No, but really, they should have known better. That’s when the mantra from teenagehood came back to me one night as I sulked on my couch: They’re ignorant, but innocent. This time, though, as the words played through my head, my eyes stung with tears. I cried for every time I had laughed. I cried for every time I denied myself permission to be angry and feel utterly rejected by the only community to which I had a birthright. I slammed down my tub of Ben & Jerry’s in an act of declaration, vowing that I would never step foot within a ten-mile radius of my so-called family anymore. I deserved better and they sure don’t deserve my tears (ok, I admit, I was listening to Beyonce).
Not long ago, I picked up a pocket version of Tao Te Ching, the 6th century Chinese text, also known as The Book of the Way. I stumbled upon the following:
The Master views the parts with compassion,
because she understands the whole.
Assuming that I am the Master in this scenario that is my own life, I considered my cousins for a moment.

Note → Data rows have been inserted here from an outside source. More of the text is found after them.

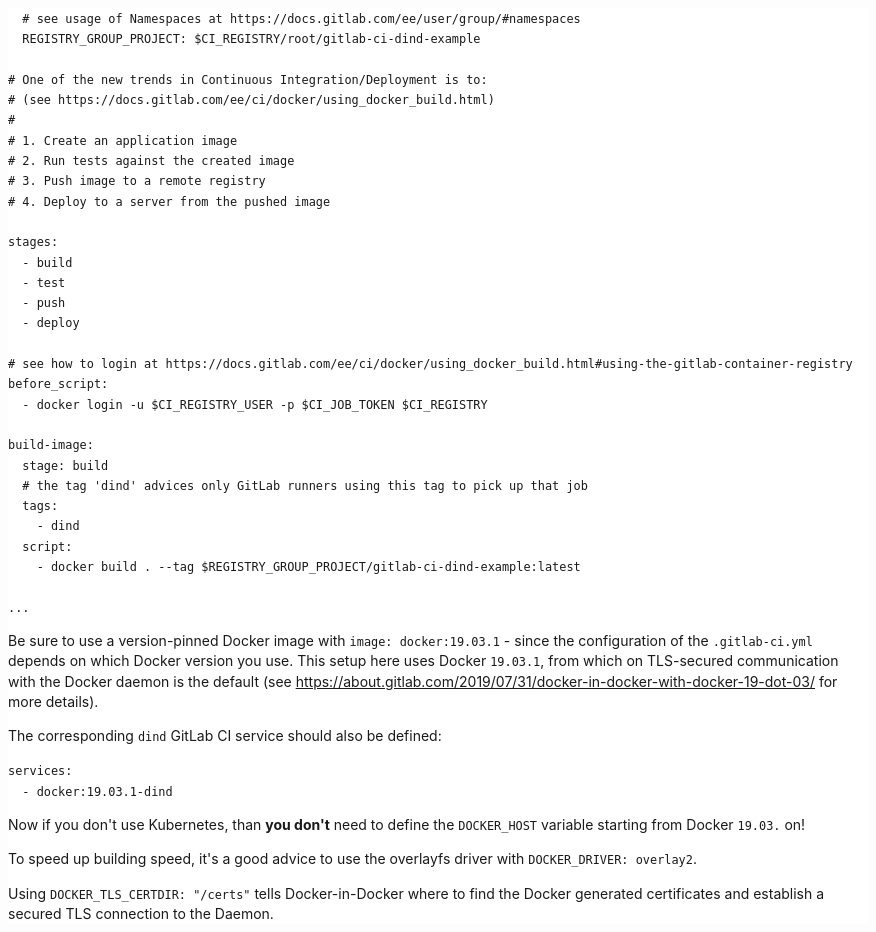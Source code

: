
 ```
  # see usage of Namespaces at https://docs.gitlab.com/ee/user/group/#namespaces
  REGISTRY_GROUP_PROJECT: $CI_REGISTRY/root/gitlab-ci-dind-example

# One of the new trends in Continuous Integration/Deployment is to:
# (see https://docs.gitlab.com/ee/ci/docker/using_docker_build.html)
#
# 1. Create an application image
# 2. Run tests against the created image
# 3. Push image to a remote registry
# 4. Deploy to a server from the pushed image

stages:
  - build
  - test
  - push
  - deploy

# see how to login at https://docs.gitlab.com/ee/ci/docker/using_docker_build.html#using-the-gitlab-container-registry
before_script:
  - docker login -u $CI_REGISTRY_USER -p $CI_JOB_TOKEN $CI_REGISTRY

build-image:
  stage: build
  # the tag 'dind' advices only GitLab runners using this tag to pick up that job
  tags: 
    - dind
  script:
    - docker build . --tag $REGISTRY_GROUP_PROJECT/gitlab-ci-dind-example:latest
    
...
```

Be sure to use a version-pinned Docker image with `image: docker:19.03.1` - since the configuration of the `.gitlab-ci.yml` depends on which Docker version you use. This setup here uses Docker `19.03.1`, from which on TLS-secured communication with the Docker daemon is the default (see https://about.gitlab.com/2019/07/31/docker-in-docker-with-docker-19-dot-03/ for more details).

The corresponding `dind` GitLab CI service should also be defined: 

```
services:
  - docker:19.03.1-dind
```

Now if you don't use Kubernetes, than __you don't__ need to define the `DOCKER_HOST` variable starting from Docker `19.03.` on!

To speed up building speed, it's a good advice to use the overlayfs driver with `DOCKER_DRIVER: overlay2`.

Using `DOCKER_TLS_CERTDIR: "/certs"` tells Docker-in-Docker where to find the Docker generated certificates and establish a secured TLS connection to the Daemon.
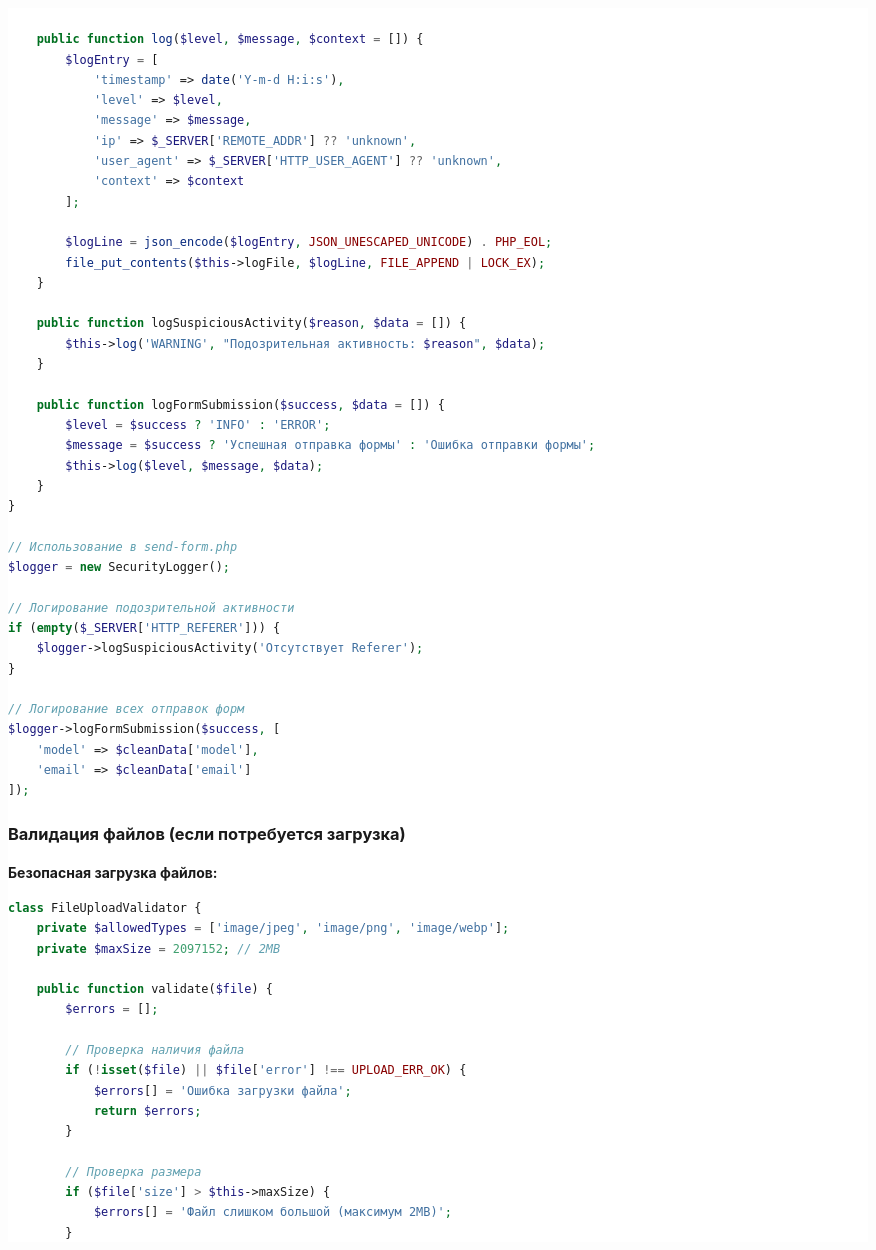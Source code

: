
 ```php

    public function log($level, $message, $context = []) {
        $logEntry = [
            'timestamp' => date('Y-m-d H:i:s'),
            'level' => $level,
            'message' => $message,
            'ip' => $_SERVER['REMOTE_ADDR'] ?? 'unknown',
            'user_agent' => $_SERVER['HTTP_USER_AGENT'] ?? 'unknown',
            'context' => $context
        ];

        $logLine = json_encode($logEntry, JSON_UNESCAPED_UNICODE) . PHP_EOL;
        file_put_contents($this->logFile, $logLine, FILE_APPEND | LOCK_EX);
    }

    public function logSuspiciousActivity($reason, $data = []) {
        $this->log('WARNING', "Подозрительная активность: $reason", $data);
    }

    public function logFormSubmission($success, $data = []) {
        $level = $success ? 'INFO' : 'ERROR';
        $message = $success ? 'Успешная отправка формы' : 'Ошибка отправки формы';
        $this->log($level, $message, $data);
    }
}

// Использование в send-form.php
$logger = new SecurityLogger();

// Логирование подозрительной активности
if (empty($_SERVER['HTTP_REFERER'])) {
    $logger->logSuspiciousActivity('Отсутствует Referer');
}

// Логирование всех отправок форм
$logger->logFormSubmission($success, [
    'model' => $cleanData['model'],
    'email' => $cleanData['email']
]);
```

### Валидация файлов (если потребуется загрузка)

**Безопасная загрузка файлов:**
```php
class FileUploadValidator {
    private $allowedTypes = ['image/jpeg', 'image/png', 'image/webp'];
    private $maxSize = 2097152; // 2MB

    public function validate($file) {
        $errors = [];

        // Проверка наличия файла
        if (!isset($file) || $file['error'] !== UPLOAD_ERR_OK) {
            $errors[] = 'Ошибка загрузки файла';
            return $errors;
        }

        // Проверка размера
        if ($file['size'] > $this->maxSize) {
            $errors[] = 'Файл слишком большой (максимум 2MB)';
        }

```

While they certainly hold responsibility for their casual racism disguised as tasteless humor, I began to see their blunders in a new light. Rather than taking them to heart as indications of their not truly accepting me, I chose to interpret them primarily as reflections of our overwhelmingly monoracial society. This didn’t make the pain go away. But it did allow me to give my family a pass for a split second, a sliver of mercy through which I could start to address things I had simply let fester for years.
During my years of separation from my own flesh and blood, I had done my fair share of educating others on multiracial issues in America. I taught children in classrooms. I engaged in useful, although sometimes heated discussion with friends, acquaintances, and strangers. I didn’t shy away from the uncomfortable conversations about multicultural and multiracial identities, knowing that at least one person would benefit from it. However, I’ve never said a word to my relatives when their racism washes over me, even though theirs is the one that causes me the most heartache. It’s a funny thing; being brutally honest with the people you’re related to can be infinitely more difficult than telling your neighbor that his use of Oriental is unacceptable. So I always ran in the opposite direction, leaving the burden on them to learn for themselves. Little did I know that this was the very thing separating me from them. Maybe I need to become as invested in breaking this pattern in my own family as I am with the outside world. Maybe this is my part in loving them.
I don’t see us blind contouring again anytime soon, but I know we’ll eventually find ourselves in another similar situation, in which they’ll hurt me without trying to, marginalize me without realizing it. And when it happens I’ll speak up. Hazy brain and all. Because as the Master, I can at least do my part by teaching what should have been learned a long time ago — and refusing to laugh when the discrimination is anything but funny.